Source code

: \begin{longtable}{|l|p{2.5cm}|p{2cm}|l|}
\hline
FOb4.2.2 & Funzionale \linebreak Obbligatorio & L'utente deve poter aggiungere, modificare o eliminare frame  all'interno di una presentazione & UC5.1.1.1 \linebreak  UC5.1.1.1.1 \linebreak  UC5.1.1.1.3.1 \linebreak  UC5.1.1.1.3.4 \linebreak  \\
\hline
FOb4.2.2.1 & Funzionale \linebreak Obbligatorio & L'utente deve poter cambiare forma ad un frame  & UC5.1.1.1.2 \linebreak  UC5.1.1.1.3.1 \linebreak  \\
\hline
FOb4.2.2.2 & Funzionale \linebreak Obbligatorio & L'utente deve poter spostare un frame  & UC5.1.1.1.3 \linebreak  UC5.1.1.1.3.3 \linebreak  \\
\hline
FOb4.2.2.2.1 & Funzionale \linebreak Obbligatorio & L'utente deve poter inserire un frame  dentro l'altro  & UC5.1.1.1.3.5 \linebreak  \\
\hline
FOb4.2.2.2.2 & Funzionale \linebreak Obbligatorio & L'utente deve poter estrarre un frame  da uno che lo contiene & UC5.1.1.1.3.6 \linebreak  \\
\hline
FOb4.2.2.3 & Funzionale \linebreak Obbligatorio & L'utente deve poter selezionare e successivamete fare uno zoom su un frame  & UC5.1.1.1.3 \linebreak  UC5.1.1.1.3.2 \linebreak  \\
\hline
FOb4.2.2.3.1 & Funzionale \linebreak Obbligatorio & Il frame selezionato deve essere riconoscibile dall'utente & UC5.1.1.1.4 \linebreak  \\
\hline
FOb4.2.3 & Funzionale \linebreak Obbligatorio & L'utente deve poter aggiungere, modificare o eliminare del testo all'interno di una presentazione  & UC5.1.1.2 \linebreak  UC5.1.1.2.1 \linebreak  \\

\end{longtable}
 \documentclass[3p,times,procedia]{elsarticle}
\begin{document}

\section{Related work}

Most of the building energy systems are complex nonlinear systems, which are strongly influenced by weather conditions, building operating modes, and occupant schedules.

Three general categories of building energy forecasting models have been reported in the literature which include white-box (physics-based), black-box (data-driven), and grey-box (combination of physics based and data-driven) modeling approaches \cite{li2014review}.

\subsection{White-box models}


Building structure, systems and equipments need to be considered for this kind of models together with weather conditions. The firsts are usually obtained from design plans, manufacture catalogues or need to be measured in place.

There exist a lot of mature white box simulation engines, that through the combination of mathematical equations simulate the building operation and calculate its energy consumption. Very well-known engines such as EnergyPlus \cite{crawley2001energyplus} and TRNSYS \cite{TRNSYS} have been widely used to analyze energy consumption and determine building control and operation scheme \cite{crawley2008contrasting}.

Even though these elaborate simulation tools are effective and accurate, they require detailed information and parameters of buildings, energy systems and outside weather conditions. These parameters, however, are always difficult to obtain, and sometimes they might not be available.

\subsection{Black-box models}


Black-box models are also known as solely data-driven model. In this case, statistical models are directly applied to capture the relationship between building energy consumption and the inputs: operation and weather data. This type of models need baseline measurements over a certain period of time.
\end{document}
* * * * *
▸ **WORK REQUEST**
Go through the listing above and return each line where the word "subsection" occurs.

▸ **EXERCISE SOLUTION**
\subsection{White-box models}
\subsection{Black-box models}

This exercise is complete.